Neural Networks in R

a gentle introduction

Introduction

In this tutorial, we will cover feed forward neural networks in R and give insight about why they are so popular these days. We will also compare the behaviour of the method with the alternative ones. Overall we will,

discuss about the architecture of neural networks and how it differs from regressions
discuss the effect of hidden layers,
types of losses for a given architecture,
show the usage of neuralnet package,
show the usage of keras package.

Getting Started

To follow up, you will need

tidyverse
neuralnet
keras

Now, call tidyverse and other packages:

library('tidyverse')

theme_set(theme_minimal())

Package installation

Up to today it was straightforward to install packages. Today, we will have a special section for it. Installing neuralnet package is very straightforward, all you need is to do whatever comes to mind first:

install.packages("neuralnet")

Keras and tensorflow, however, need some attention. Tensorflow is a package developed by Google team for multiple platforms but not for R. The R version installs a very small Python to your computer and whenever you call it, the code is sent to Python. Keras, on the other hand, is actually not a neural network package, it is an API that makes it easier to use Tensorflow. You can compare Tensorflow with Shakespearean English and Keras with its translation to modern English. More clearly, if you were using Tensorflow, you would write lines of code for a plain classification problem, with Keras you just give simple commands to add a layer, train the model certain number of epochs and evaluate the performance.

Anyways, to install Tensorflow to your system run the following lines:

install.packages("tensorflow")
library(tensorflow)
install_tensorflow()

install.package("keras")
library(keras)
install_keras()

The third line above will install miniconda, that is a minimal version of Anaconda which is a version of Python which is a snake. This will take time.

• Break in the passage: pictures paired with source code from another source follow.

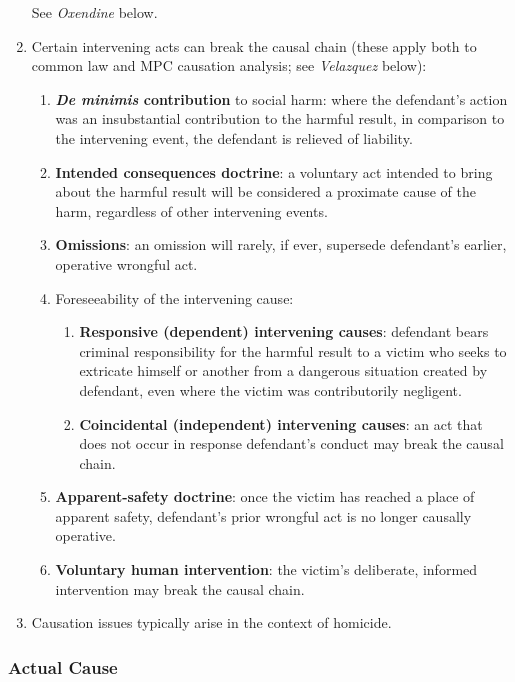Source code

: \begin{enumerate}
    See \emph{Oxendine} below.
    \item Certain intervening acts can break the causal chain (these apply 
    both to common law and MPC causation analysis; see \emph{Velazquez} 
    below):
    \begin{enumerate}
        \item \textbf{\emph{De minimis} contribution} to social harm: where 
        the defendant's action was an insubstantial contribution to the 
        harmful result, in comparison to the intervening event, the defendant 
        is relieved of liability.
        \item \textbf{Intended consequences doctrine}: a voluntary act intended to 
        bring about the harmful result will be considered a proximate cause of 
        the harm, regardless of other intervening events.
        \item \textbf{Omissions}: an omission will rarely, if ever, supersede 
        defendant's earlier, operative wrongful act.
        \item Foreseeability of the intervening cause:
        \begin{enumerate}
            \item \textbf{Responsive (dependent) intervening causes}: 
            defendant bears criminal responsibility for the harmful result to 
            a victim who seeks to extricate himself or another from a 
            dangerous situation created by defendant, even where the victim 
            was contributorily negligent.
            \item \textbf{Coincidental (independent) intervening causes}: an 
            act that does not occur in response defendant's conduct may break 
            the causal chain.
        \end{enumerate}
        \item \textbf{Apparent-safety doctrine}: once the victim has reached a 
        place of apparent safety, defendant's prior wrongful act is no longer 
        causally operative.
        \item \textbf{Voluntary human intervention}: the victim's deliberate, 
        informed intervention may break the causal chain.
    \end{enumerate}
    \item Causation issues typically arise in the context of homicide.
\end{enumerate}

\subsubsection{Actual Cause}

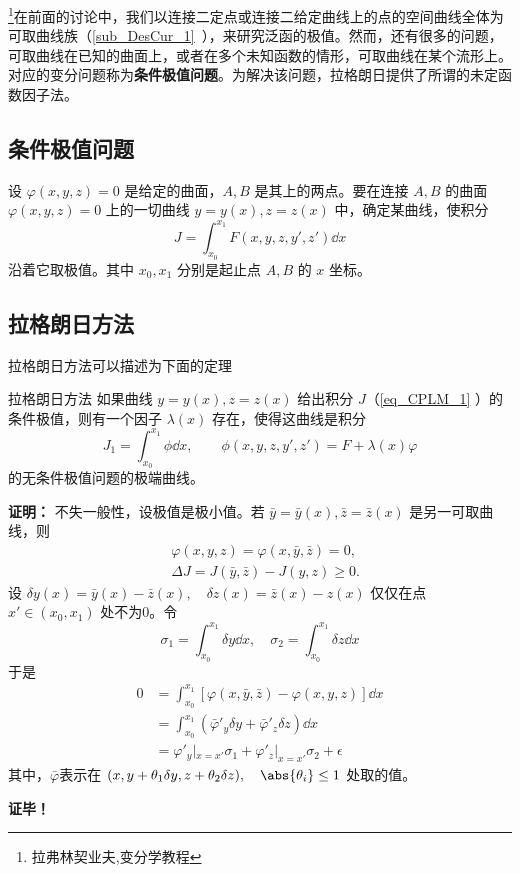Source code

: 
\footnote{拉弗林契业夫,变分学教程}在前面的讨论中，我们以连接二定点或连接二给定曲线上的点的空间曲线全体为可取曲线族（\autoref{sub_DesCur_1}~），来研究泛函的极值。然而，还有很多的问题，可取曲线在已知的曲面上，或者在多个未知函数的情形，可取曲线在某个流形上。对应的变分问题称为\textbf{条件极值问题}。为解决该问题，拉格朗日提供了所谓的未定函数因子法。
\subsection{条件极值问题}
设 $\varphi(x,y,z)=0$ 是给定的曲面，$A,B$ 是其上的两点。要在连接 $A,B$ 的曲面$\varphi(x,y,z)=0$ 上的一切曲线 $y=y(x),z=z(x)$ 中，确定某曲线，使积分
\begin{equation}\label{eq_CPLM_1}
J=\int_{x_0}^{x_1}F(x,y,z,y',z')\dd x
\end{equation}
沿着它取极值。其中 $x_0,x_1$ 分别是起止点 $A,B$ 的 $x$ 坐标。
\subsection{拉格朗日方法}
拉格朗日方法可以描述为下面的定理
\begin{theorem}{拉格朗日方法}
如果曲线 $y=y(x),z=z(x)$ 给出积分 $J$（\autoref{eq_CPLM_1} ）的条件极值，则有一个因子 $\lambda(x)$ 存在，使得这曲线是积分
\begin{equation}
J_1=\int_{x_0}^{x_1}\phi \dd x,\qquad \phi(x,y,z,y',z')=F+\lambda(x)\varphi
\end{equation}
的无条件极值问题的极端曲线。
\end{theorem}
\textbf{证明：}
不失一般性，设极值是极小值。若 $\bar y=\bar y(x),\bar z=\bar z(x)$ 是另一可取曲线，则
\begin{equation}
\begin{aligned}
&\varphi(x,y,z)=\varphi(x,\bar y,\bar z)=0,\\
&\Delta J=J(\bar y,\bar z)-J(y,z)\geq0.
\end{aligned}
\end{equation}
设 $\delta y(x)=\bar y(x)-\bar z(x),\quad\delta z(x)=\bar z(x)-z(x)$ 仅仅在点 $x'\in (x_0,x_1)$ 处不为0。令
\begin{equation}
\sigma_1=\int_{x_0}^{x_1}\delta y\dd x,\quad \sigma_2=\int_{x_0}^{x_1}\delta z\dd x
\end{equation}
于是
\begin{equation}
\begin{aligned}
0&=\int_{x_0}^{x_1}[\varphi(x,\bar y,\bar z)-\varphi(x,y,z)]\dd x\\
&=\int_{x_0}^{x_1}(\bar\varphi'_y\delta y+\bar\varphi'_z\delta z)\dd x\\
&=\varphi'_y|_{x=x'}\sigma_1+\varphi'_z|_{x=x'}\sigma_2+\epsilon
\end{aligned}
\end{equation}
其中，$\bar\varphi$表示在 $(x,y+\theta_1\delta y,z+\theta_2\delta z),\quad \abs{\theta_i}\leq 1$ 处取的值。

\textbf{证毕！}
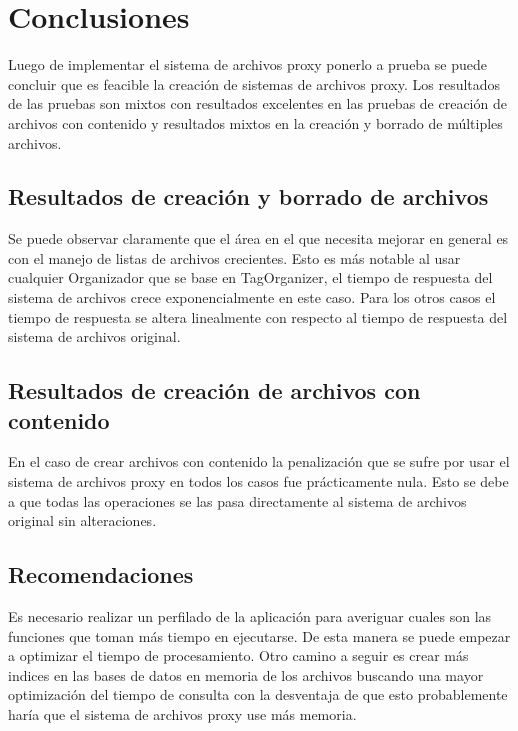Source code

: \def\baselinestretch{1}
\chapter{Conclusiones}
\ifpdf
    \graphicspath{{Conclusions/ConclusionsFigs/PNG/}{Conclusions/ConclusionsFigs/PDF/}{Conclusions/ConclusionsFigs/}}
\else
    \graphicspath{{Conclusions/ConclusionsFigs/EPS/}{Conclusions/ConclusionsFigs/}}
\fi

Luego de implementar el sistema de archivos proxy ponerlo a prueba se puede concluir que es feacible la creación de sistemas de archivos proxy. Los resultados de las pruebas son mixtos con resultados excelentes en las pruebas de creación de archivos con contenido y resultados mixtos en la creación y borrado de múltiples archivos.

\section{Resultados de creación y borrado de archivos}

Se puede observar claramente que el área en el que necesita mejorar en general es con el manejo de listas de archivos crecientes. Esto es más notable al usar cualquier Organizador que se base en TagOrganizer, el tiempo de respuesta del sistema de archivos crece exponencialmente en este caso. Para los otros casos el tiempo de respuesta se altera linealmente con respecto al tiempo de respuesta del sistema de archivos original.

\section{Resultados de creación de archivos con contenido}

En el caso de crear archivos con contenido la penalización que se sufre por usar el sistema de archivos proxy en todos los casos fue prácticamente nula. Esto se debe a que todas las operaciones se las pasa directamente al sistema de archivos original sin alteraciones.

\section{Recomendaciones}

Es necesario realizar un perfilado de la aplicación para averiguar cuales son las funciones que toman más tiempo en ejecutarse. De esta manera se puede empezar a optimizar el tiempo de procesamiento. Otro camino a seguir es crear más indices en las bases de datos en memoria de los archivos buscando una mayor optimización del tiempo de consulta con la desventaja de que esto probablemente haría que el sistema de archivos proxy use más memoria.



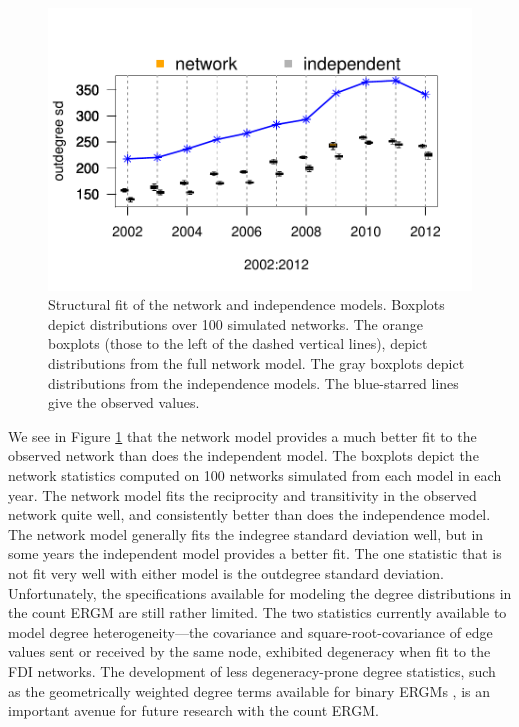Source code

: \documentclass[reqno,onecolumn,letterpaper,12pt]{article}
\begin{document}
\begin{figure}[]
\includegraphics[scale=.75, trim = 0cm 1.5cm .1cm 2.4cm, clip=true]{figures/odsd_fit.pdf} \vspace{-.2cm}
\caption{\label{fig:structureFit} Structural fit of the network and independence models. Boxplots depict distributions over 100 simulated networks. The orange boxplots (those to the left of the dashed vertical lines), depict distributions from the full network model. The gray boxplots depict distributions from the independence models. The blue-starred lines give the observed values. }
\end{figure}
We see in Figure \ref{fig:structureFit} that the network model provides a much better fit to the observed network than does the independent model. The boxplots depict the network statistics computed on 100 networks simulated from each model in each year. The network model fits the reciprocity and transitivity in the observed network quite well, and consistently better than does the independence model. The network model generally fits the indegree standard deviation well, but in some years the independent model provides a better fit. The one statistic that is not fit very well with either model is the outdegree standard deviation. Unfortunately, the specifications available for modeling the degree distributions in the count ERGM are still rather limited. The two statistics currently available to model degree heterogeneity---the covariance and square-root-covariance of edge values sent or received by the same node, exhibited degeneracy when fit to the FDI networks. The development of less degeneracy-prone degree statistics, such as the geometrically weighted degree terms available for binary ERGMs \citep{snijders2006new}, is an important avenue for future research with the count ERGM.
\end{document}
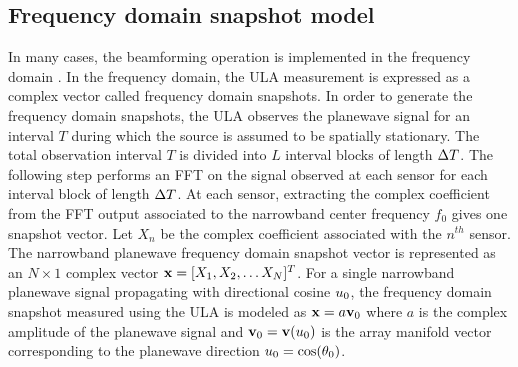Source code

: \subsection{Frequency domain snapshot model}
\label{sec:freq-snapshot}
In many cases, the beamforming operation is implemented in the frequency
domain \cite[Sec.~5.2.1]{vtree2002oap}. In the frequency domain, the ULA
measurement is expressed as a complex vector called frequency domain
snapshots. In order to generate the frequency domain snapshots, the
ULA observes the planewave signal for an interval $T$ during which the
source is assumed to be spatially stationary. The total observation
interval $T$ is divided into $L$ interval blocks of length
$\Delta T$. The following step performs an FFT on the signal observed
at each sensor for each interval block of length $\Delta T$. At each sensor, extracting the
complex coefficient from the FFT output associated to the narrowband
center frequency $f_0$ gives one snapshot vector. Let $X_n$ be the
complex coefficient associated with the $n^{th}$ sensor. The
narrowband planewave frequency domain snapshot vector is represented
as an $N \times 1$ complex vector ${\bf x} = [X_1,X_2,\ldots X_N]^T$. For a
single narrowband planewave signal propagating with directional cosine
$u_0$, the frequency domain snapshot measured using the ULA is
modeled as ${\bf x} = a{\bf v}_0$ where $a$ is the complex amplitude of
the planewave signal and ${\bf v}_0 = {\bf v}(u_0)$ is the array manifold vector
corresponding to the planewave direction $u_0 = \cos(\theta_0)$.


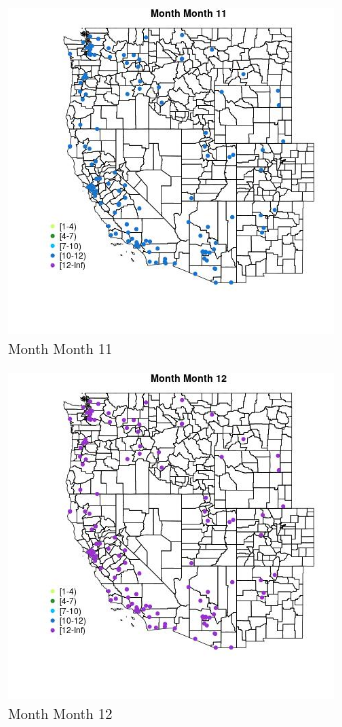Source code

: \begin{figure} 
\centering  
\includegraphics[width=0.77\textwidth]{Code_Outputs/Report_ML_input_PM25_Step4_part_e_de_duplicated_aves_MapObsMo11Month.jpg} 
\caption{\label{fig:Report_ML_input_PM25_Step4_part_e_de_duplicated_avesMapObsMo11Month}Month Month 11} 
\end{figure} 
 

\begin{figure} 
\centering  
\includegraphics[width=0.77\textwidth]{Code_Outputs/Report_ML_input_PM25_Step4_part_e_de_duplicated_aves_MapObsMo12Month.jpg} 
\caption{\label{fig:Report_ML_input_PM25_Step4_part_e_de_duplicated_avesMapObsMo12Month}Month Month 12} 
\end{figure} 
 

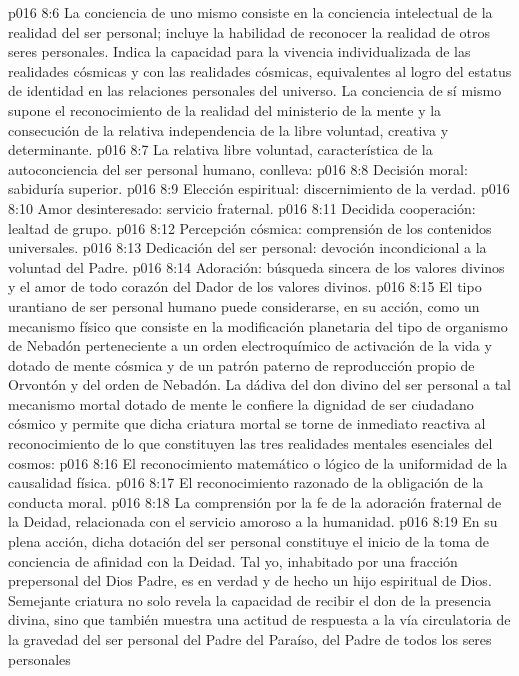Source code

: \vs p016 8:6 La conciencia de uno mismo consiste en la conciencia intelectual de la realidad del ser personal; incluye la habilidad de reconocer la realidad de otros seres personales. Indica la capacidad para la vivencia individualizada de las realidades cósmicas y con las realidades cósmicas, equivalentes al logro del estatus de identidad en las relaciones personales del universo. La conciencia de sí mismo supone el reconocimiento de la realidad del ministerio de la mente y la consecución de la relativa independencia de la libre voluntad, creativa y determinante.
\vs p016 8:7 \pc La relativa libre voluntad, característica de la autoconciencia del ser personal humano, conlleva:
\vs p016 8:8 Decisión moral: sabiduría superior.
\vs p016 8:9 Elección espiritual: discernimiento de la verdad.
\vs p016 8:10 Amor desinteresado: servicio fraternal.
\vs p016 8:11 Decidida cooperación: lealtad de grupo.
\vs p016 8:12 Percepción cósmica: comprensión de los contenidos universales.
\vs p016 8:13 Dedicación del ser personal: devoción incondicional a la voluntad del Padre.
\vs p016 8:14 Adoración: búsqueda sincera de los valores divinos y el amor de todo corazón del Dador de los valores divinos.
\vs p016 8:15 \pc El tipo urantiano de ser personal humano puede considerarse, en su acción, como un mecanismo físico que consiste en la modificación planetaria del tipo de organismo de Nebadón perteneciente a un orden electroquímico de activación de la vida y dotado de mente cósmica y de un patrón paterno de reproducción propio de Orvontón y del orden de Nebadón. La dádiva del don divino del ser personal a tal mecanismo mortal dotado de mente le confiere la dignidad de ser ciudadano cósmico y permite que dicha criatura mortal se torne de inmediato reactiva al reconocimiento de lo que constituyen las tres realidades mentales esenciales del cosmos:
\vs p016 8:16 El reconocimiento matemático o lógico de la uniformidad de la causalidad física.
\vs p016 8:17 El reconocimiento razonado de la obligación de la conducta moral.
\vs p016 8:18 La comprensión por la fe de la adoración fraternal de la Deidad, relacionada con el servicio amoroso a la humanidad.
\vs p016 8:19 \pc En su plena acción, dicha dotación del ser personal constituye el inicio de la toma de conciencia de afinidad con la Deidad. Tal yo, inhabitado por una fracción prepersonal del Dios Padre, es en verdad y de hecho un hijo espiritual de Dios. Semejante criatura no solo revela la capacidad de recibir el don de la presencia divina, sino que también muestra una actitud de respuesta a la vía circulatoria de la gravedad del ser personal del Padre del Paraíso, del Padre de todos los seres personales
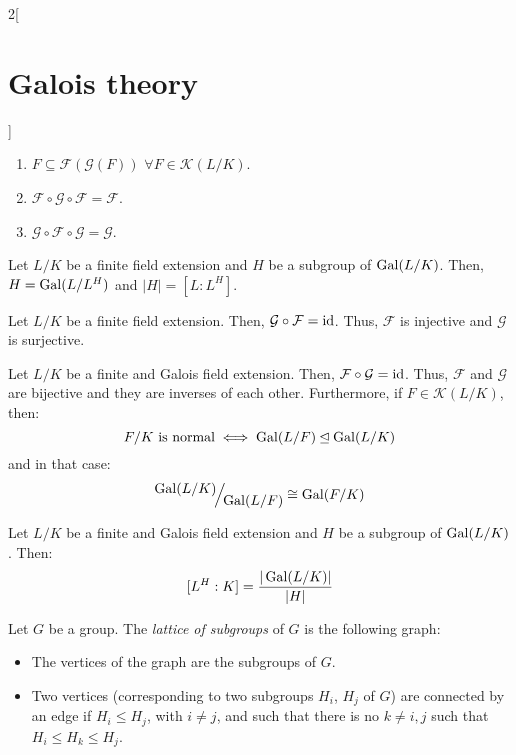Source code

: \documentclass[../../../main.tex]{subfiles}
\begin{document}
\begin{multicols}{2}[\section{Galois theory}]
\begin{prop}
\begin{enumerate}
      \item $F\subseteq \mathcal{F}(\mathcal{G}(F))$ $\forall F\in \mathcal{K}(L/K)$.
      \item $\mathcal{F}\circ\mathcal{G}\circ\mathcal{F}=\mathcal{F}$.
      \item $\mathcal{G}\circ\mathcal{F}\circ\mathcal{G}=\mathcal{G}$.
    \end{enumerate}
  \end{prop}
  \begin{lemma}
    Let $L/K$ be a finite field extension and $H$ be a subgroup of $\operatorname{Gal}(L/K)$. Then, $H=\operatorname{Gal}(L/L^H)$ and $|H|=[L:L^H]$.
  \end{lemma}
  \begin{corollary}
    Let $L/K$ be a finite field extension. Then, $\mathcal{G}\circ\mathcal{F}=\mathrm{id}$. Thus, $\mathcal{F}$ is injective and $\mathcal{G}$ is surjective.
  \end{corollary}
  \begin{theorem}
    Let $L/K$ be a finite and Galois field extension. Then, $\mathcal{F}\circ\mathcal{G}=\mathrm{id}$. Thus, $\mathcal{F}$ and $\mathcal{G}$ are bijective and they are inverses of each other. Furthermore, if $F\in\mathcal{K}(L/K)$, then: $$F/K\text{ is normal}\iff\operatorname{Gal}(L/F)\unlhd\operatorname{Gal}(L/K)$$ and in that case: $$\quot{\Gal(L/K)}{\Gal(L/F)}\cong\Gal(F/K)$$
  \end{theorem}
  \begin{corollary}
    Let $L/K$ be a finite and Galois field extension and $H$ be a subgroup of $\operatorname{Gal}(L/K)$. Then: $$[L^H:K]=\frac{|\operatorname{Gal}(L/K)|}{|H|}$$
  \end{corollary}
  \begin{definition}
    Let $G$ be a group. The \emph{lattice of subgroups} of $G$ is the following graph:
    \begin{itemize}
      \item The vertices of the graph are the subgroups of $G$.
      \item Two vertices (corresponding to two subgroups $H_i$, $H_j$ of $G$) are connected by an edge if $H_i\leq H_j$, with $i\ne j$, and such that there is no $k\ne i,j$ such that $H_i\leq H_k\leq H_j$.
    \end{itemize}
  \end{definition}
  \begin{center}
    \begin{minipage}{\linewidth}
      \centering
      

\end{minipage}
\end{center}
\end{multicols}
\end{document}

You can check if the package is working by running,

library(tensorflow)
tf$constant("Hellow Tensorflow")

## tf.Tensor(b'Hellow Tensorflow', shape=(), dtype=string)

If you see some red lines about unnecessary details and a black line, tf.Tensor(b'Hellow Tensorflow', shape=(), dtype=string) then it works. Now let’s play.

Types of Neural Networks

There are many different architectures of neural networks, Feed forward neural networks, Recurrent Neural Networks, Convolutional Neural Networks, Autoencoders, Variational Autoencoders, Transformers, Bidirectional Transformers and many more. All are derived to solve a problem. In this course, we will only cover the plain neural networks which is called Feed Forward Neural Networks.

NNets vs Regression

Regressions and Neural Networks are essentially the same, both takes a bunch of predictors as inputs and produces an output. The difference is, neural networks has one or more hidden layers. So we can say,

A neural network with no hidden layers is a (logistic) regression
A neural network with one hidden layer is a (shallow) neural network
A neural network with more than one layers is a deep neural network

So, redefine what we know to generalize from regressions to deep neural networks:

Linear Regression

\[Y = w_1X_1 + w_2X_2 + \cdots + w_nX_n = wX\]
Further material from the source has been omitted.